I haven't yet had this opportunity and I'm not likely to given my demographics, but I would do it in a heartbeat. Yes, I realize there are risks with it being drugs, etc, but for all I know, the pax I just picked up from the airport could have balloons ready to pop and that run by the Whataburger before heading to the hotel could be less innocuous than it sounds so what the heck. I'm a major people person, but this gig has put a major damper on that so the concept of driving around something that can't tell me I'm going the wrong way or go on and on about how rich they are all the while taking and UberX and not giving me a tip is very appealing.

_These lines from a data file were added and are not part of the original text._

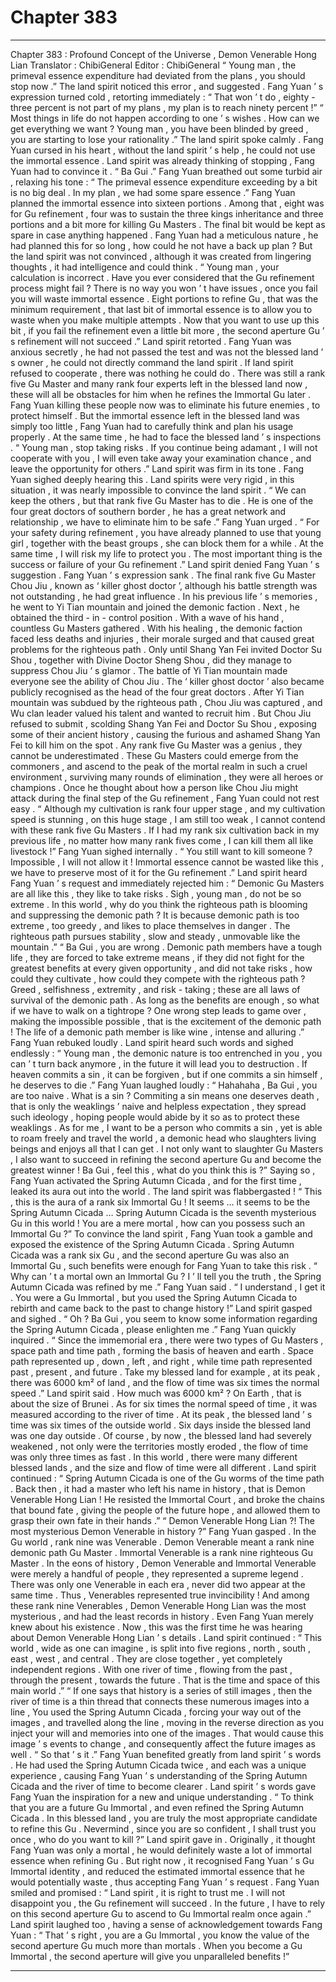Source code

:
# Chapter 383


---

Chapter 383 : Profound Concept of the Universe , Demon Venerable Hong Lian
Translator :
ChibiGeneral
Editor :
ChibiGeneral
“ Young man , the primeval essence expenditure had deviated from the plans , you should stop now .” The land spirit noticed this error , and suggested .
Fang Yuan ’ s expression turned cold , retorting immediately : “ That won ’ t do , eighty - three percent is not part of my plans , my plan is to reach ninety percent !”
“ Most things in life do not happen according to one ’ s wishes . How can we get everything we want ? Young man , you have been blinded by greed , you are starting to lose your rationality .” The land spirit spoke calmly .
Fang Yuan cursed in his heart , without the land spirit ’ s help , he could not use the immortal essence . Land spirit was already thinking of stopping , Fang Yuan had to convince it .
“ Ba Gui .” Fang Yuan breathed out some turbid air , relaxing his tone : “ The primeval essence expenditure exceeding by a bit is no big deal . In my plan , we had some spare essence .”
Fang Yuan planned the immortal essence into sixteen portions .
Among that , eight was for Gu refinement , four was to sustain the three kings inheritance and three portions and a bit more for killing Gu Masters . The final bit would be kept as spare in case anything happened .
Fang Yuan had a meticulous nature , he had planned this for so long , how could he not have a back up plan ?
But the land spirit was not convinced , although it was created from lingering thoughts , it had intelligence and could think .
“ Young man , your calculation is incorrect . Have you ever considered that the Gu refinement process might fail ? There is no way you won ’ t have issues , once you fail you will waste immortal essence . Eight portions to refine Gu , that was the minimum requirement , that last bit of immortal essence is to allow you to waste when you make multiple attempts . Now that you want to use up this bit , if you fail the refinement even a little bit more , the second aperture Gu ’ s refinement will not succeed .” Land spirit retorted .
Fang Yuan was anxious secretly , he had not passed the test and was not the blessed land ’ s owner , he could not directly command the land spirit .
If land spirit refused to cooperate , there was nothing he could do .
There was still a rank five Gu Master and many rank four experts left in the blessed land now , these will all be obstacles for him when he refines the Immortal Gu later .
Fang Yuan killing these people now was to eliminate his future enemies , to protect himself .
But the immortal essence left in the blessed land was simply too little , Fang Yuan had to carefully think and plan his usage properly . At the same time , he had to face the blessed land ’ s inspections .
“ Young man , stop taking risks . If you continue being adamant , I will not cooperate with you , I will even take away your examination chance , and leave the opportunity for others .” Land spirit was firm in its tone .
Fang Yuan sighed deeply hearing this .
Land spirits were very rigid , in this situation , it was nearly impossible to convince the land spirit .
“ We can keep the others , but that rank five Gu Master has to die . He is one of the four great doctors of southern border , he has a great network and relationship , we have to eliminate him to be safe .” Fang Yuan urged .
“ For your safety during refinement , you have already planned to use that young girl , together with the beast groups , she can block them for a while . At the same time , I will risk my life to protect you . The most important thing is the success or failure of your Gu refinement .” Land spirit denied Fang Yuan ’ s suggestion .
Fang Yuan ’ s expression sank .
The final rank five Gu Master Chou Jiu , known as ‘ killer ghost doctor ’, although his battle strength was not outstanding , he had great influence .
In his previous life ’ s memories , he went to Yi Tian mountain and joined the demonic faction . Next , he obtained the third - in - control position . With a wave of his hand , countless Gu Masters gathered .
With his healing , the demonic faction faced less deaths and injuries , their morale surged and that caused great problems for the righteous path .
Only until Shang Yan Fei invited Doctor Su Shou , together with Divine Doctor Sheng Shou , did they manage to suppress Chou Jiu ’ s glamor .
The battle of Yi Tian mountain made everyone see the ability of Chou Jiu . The ‘ killer ghost doctor ’ also became publicly recognised as the head of the four great doctors .
After Yi Tian mountain was subdued by the righteous path , Chou Jiu was captured , and Wu clan leader valued his talent and wanted to recruit him . But Chou Jiu refused to submit , scolding Shang Yan Fei and Doctor Su Shou , exposing some of their ancient history , causing the furious and ashamed Shang Yan Fei to kill him on the spot .
Any rank five Gu Master was a genius , they cannot be underestimated .
These Gu Masters could emerge from the commoners , and ascend to the peak of the mortal realm in such a cruel environment , surviving many rounds of elimination , they were all heroes or champions .
Once he thought about how a person like Chou Jiu might attack during the final step of the Gu refinement , Fang Yuan could not rest easy .
“ Although my cultivation is rank four upper stage , and my cultivation speed is stunning , on this huge stage , I am still too weak , I cannot contend with these rank five Gu Masters . If I had my rank six cultivation back in my previous life , no matter how many rank fives come , I can kill them all like livestock !” Fang Yuan sighed internally .
“ You still want to kill someone ? Impossible , I will not allow it ! Immortal essence cannot be wasted like this , we have to preserve most of it for the Gu refinement .” Land spirit heard Fang Yuan ’ s request and immediately rejected him : “ Demonic Gu Masters are all like this , they like to take risks . Sigh , young man , do not be so extreme . In this world , why do you think the righteous path is blooming and suppressing the demonic path ? It is because demonic path is too extreme , too greedy , and likes to place themselves in danger . The righteous path pursues stability , slow and steady , unmovable like the mountain .”
“ Ba Gui , you are wrong . Demonic path members have a tough life , they are forced to take extreme means , if they did not fight for the greatest benefits at every given opportunity , and did not take risks , how could they cultivate , how could they compete with the righteous path ? Greed , selfishness , extremity , and risk - taking ; these are all laws of survival of the demonic path . As long as the benefits are enough , so what if we have to walk on a tightrope ? One wrong step leads to game over , making the impossible possible , that is the excitement of the demonic path ! The life of a demonic path member is like wine , intense and alluring .” Fang Yuan rebuked loudly .
Land spirit heard such words and sighed endlessly : “ Young man , the demonic nature is too entrenched in you , you can ’ t turn back anymore , in the future it will lead you to destruction .
If heaven commits a sin , it can be forgiven , but if one commits a sin himself , he deserves to die
.”
Fang Yuan laughed loudly : “ Hahahaha , Ba Gui , you are too naive . What is a sin ? Commiting a sin means one deserves death , that is only the weaklings ’ naive and helpless expectation , they spread such ideology , hoping people would abide by it so as to protect these weaklings . As for me , I want to be a person who commits a sin , yet is able to roam freely and travel the world , a demonic head who slaughters living beings and enjoys all that I can get . I not only want to slaughter Gu Masters , I also want to succeed in refining the second aperture Gu and become the greatest winner ! Ba Gui , feel this , what do you think this is ?”
Saying so , Fang Yuan activated the Spring Autumn Cicada , and for the first time , leaked its aura out into the world .
The land spirit was flabbergasted !
“ This , this is the aura of a rank six Immortal Gu ! It seems … it seems to be the Spring Autumn Cicada … Spring Autumn Cicada is the seventh mysterious Gu in this world ! You are a mere mortal , how can you possess such an Immortal Gu ?”
To convince the land spirit , Fang Yuan took a gamble and exposed the existence of the Spring Autumn Cicada .
Spring Autumn Cicada was a rank six Gu , and the second aperture Gu was also an Immortal Gu , such benefits were enough for Fang Yuan to take this risk .
“ Why can ’ t a mortal own an Immortal Gu ? I ’ ll tell you the truth , the Spring Autumn Cicada was refined by me .” Fang Yuan said .
“ I understand , I get it . You were a Gu Immortal , but you used the Spring Autumn Cicada to rebirth and came back to the past to change history !” Land spirit gasped and sighed .
“ Oh ? Ba Gui , you seem to know some information regarding the Spring Autumn Cicada , please enlighten me .” Fang Yuan quickly inquired .
“ Since the immemorial era , there were two types of Gu Masters , space path and time path , forming the basis of heaven and earth . Space path represented up , down , left , and right , while time path represented past , present , and future . Take my blessed land for example , at its peak , there was 6000 km² of land , and the flow of time was six times the normal speed .” Land spirit said .
How much was 6000 km² ? On Earth , that is about the size of Brunei .
As for six times the normal speed of time , it was measured according to the river of time .
At its peak , the blessed land ’ s time was six times of the outside world . Six days inside the blessed land was one day outside .
Of course , by now , the blessed land had severely weakened , not only were the territories mostly eroded , the flow of time was only three times as fast .
In this world , there were many different blessed lands , and the size and flow of time were all different .
Land spirit continued : “ Spring Autumn Cicada is one of the Gu worms of the time path . Back then , it had a master who left his name in history , that is Demon Venerable Hong Lian ! He resisted the Immortal Court , and broke the chains that bound fate , giving the people of the future hope , and allowed them to grasp their own fate in their hands .”
“ Demon Venerable Hong Lian ?! The most mysterious Demon Venerable in history ?” Fang Yuan gasped .
In the Gu world , rank nine was Venerable .
Demon Venerable meant a rank nine demonic path Gu Master . Immortal Venerable is a rank nine righteous Gu Master .
In the eons of history , Demon Venerable and Immortal Venerable were merely a handful of people , they represented a supreme legend . There was only one Venerable in each era , never did two appear at the same time . Thus , Venerables represented true invincibility !
And among these rank nine Venerables , Demon Venerable Hong Lian was the most mysterious , and had the least records in history . Even Fang Yuan merely knew about his existence .
Now , this was the first time he was hearing about Demon Venerable Hong Lian ’ s details .
Land spirit continued : “ This world , wide as one can imagine , is split into five regions , north , south , east , west , and central . They are close together , yet completely independent regions . With one river of time , flowing from the past , through the present , towards the future . That is the time and space of this main world .”
“ If one says that history is a series of still images , then the river of time is a thin thread that connects these numerous images into a line , You used the Spring Autumn Cicada , forcing your way out of the images , and travelled along the line , moving in the reverse direction as you inject your will and memories into one of the images . That would cause this image ’ s events to change , and consequently affect the future images as well .
“ So that ’ s it .” Fang Yuan benefited greatly from land spirit ’ s words .
He had used the Spring Autumn Cicada twice , and each was a unique experience , causing Fang Yuan ’ s understanding of the Spring Autumn Cicada and the river of time to become clearer .
Land spirit ’ s words gave Fang Yuan the inspiration for a new and unique understanding .
“ To think that you are a future Gu Immortal , and even refined the Spring Autumn Cicada . In this blessed land , you are truly the most appropriate candidate to refine this Gu . Nevermind , since you are so confident , I shall trust you once , who do you want to kill ?” Land spirit gave in .
Originally , it thought Fang Yuan was only a mortal , he would definitely waste a lot of immortal essence when refining Gu .
But right now , it recognised Fang Yuan ’ s Gu Immortal identity , and reduced the estimated immortal essence that he would potentially waste , thus accepting Fang Yuan ’ s request .
Fang Yuan smiled and promised : “ Land spirit , it is right to trust me . I will not disappoint you , the Gu refinement will succeed . In the future , I have to rely on this second aperture Gu to ascend to Gu Immortal realm once again .”
Land spirit laughed too , having a sense of acknowledgement towards Fang Yuan : “ That ’ s right , you are a Gu Immortal , you know the value of the second aperture Gu much more than mortals . When you become a Gu Immortal , the second aperture will give you unparalleled benefits !”

---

Silence can be golden.


----------



## Ripd (Feb 10, 2015)

mike888 said:


> My personal policy (I don't care what uber says about it):
> 
> I don't haul cargo.
> 
> ...


I have no problem doing any of those things If I feel I'm being properly compensated. Beats sitting in a parking lot waiting for a ping right? As long as it doesnt damage my vehicle. I draw the line at pizza delivery though... I cant deal with my car smelling like pizza..... or food.


----------



## Guest (Mar 18, 2015)

http://techcrunch.com/2014/07/16/shyp-10m-sherpaventures/

"SHYP" : uber style package delivery is already here.


----------



## Guest (Mar 18, 2015)

Casandria said:


> I realize there are risks


Huge risks. UPS won't deliver alcohol, prescription drugs, medical marijuana, hazardous material, firearms etc. without the required specific packaging, labeling, shipper consent form detailing contents, and a signature upon delivery.

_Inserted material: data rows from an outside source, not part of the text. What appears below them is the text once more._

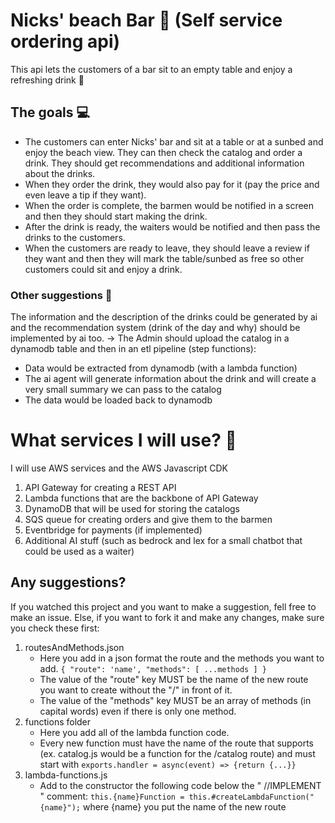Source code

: # Nicks' beach Bar 🍻 (Self service ordering api)

This api lets the customers of a bar sit to an empty table and enjoy a refreshing drink 🍹

## The goals 💻

- The customers can enter Nicks' bar and sit at a table or at a sunbed and enjoy the beach view. They can then check the catalog and order a drink. They should get recommendations and additional information about the drinks.
- When they order the drink, they would also pay for it (pay the price and even leave a tip if they want).
- When the order is complete, the barmen would be notified in a screen and then they should start making the drink.
- After the drink is ready, the waiters would be notified and then pass the drinks to the customers.
- When the customers are ready to leave, they should leave a review if they want and then they will mark the table/sunbed as free so other customers could sit and enjoy a drink.

### Other suggestions 💭

The information and the description of the drinks could be generated by ai and the recommendation system (drink of the day and why) should be implemented by ai too.
-> The Admin should upload the catalog in a dynamodb table and then in an etl pipeline (step functions):

- Data would be extracted from dynamodb (with a lambda function)
- The ai agent will generate information about the drink and will create a very small summary we can pass to the catalog
- The data would be loaded back to dynamodb

# What services I will use? 🚌

I will use AWS services and the AWS Javascript CDK

1. API Gateway for creating a REST API
2. Lambda functions that are the backbone of API Gateway
3. DynamoDB that will be used for storing the catalogs
4. SQS queue for creating orders and give them to the barmen
5. Eventbridge for payments (if implemented)
6. Additional AI stuff (such as bedrock and lex for a small chatbot that could be used as a waiter)

## Any suggestions?

If you watched this project and you want to make a suggestion, fell free to make an issue. Else, if you want to
fork it and make any changes, make sure you check these first:

1. routesAndMethods.json
   - Here you add in a json format the route and the methods you want to add. `{ "route": 'name', "methods": [ ...methods ] }`
   - The value of the "route" key MUST be the name of the new route you want to create without the "/" in front of it.
   - The value of the "methods" key MUST be an array of methods (in capital words) even if there is only one method.
2. functions folder
   - Here you add all of the lambda function code.
   - Every new function must have the name of the route that supports (ex. catalog.js would be a function for the /catalog route) and must start with `exports.handler = async(event) => {return {...}}`
3. lambda-functions.js
   - Add to the constructor the following code below the " //IMPLEMENT " comment: `this.{name}Function = this.#createLambdaFunction("{name}");` where {name} you put the name of the new route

The courier industry is highly regulated.

If you get caught without proper documentation you have broken the law.


----------



## Guest (Mar 18, 2015)

mike888 said:


> Pay me more and I'll do more.





Ripd said:


> I have no problem doing any of those things If I feel I'm being properly compensated.


I agree.


----------



## Juber (Feb 3, 2015)

mike888 said:


> Huge risks. UPS won't deliver alcohol, prescription drugs, medical marijuana, hazardous material, firearms etc. without the required specific packaging, labeling, shipper consent form detailing contents, and a signature upon delivery.
> The courier industry is highly regulated.
> 
> If you get caught without proper documentation you have broken the law.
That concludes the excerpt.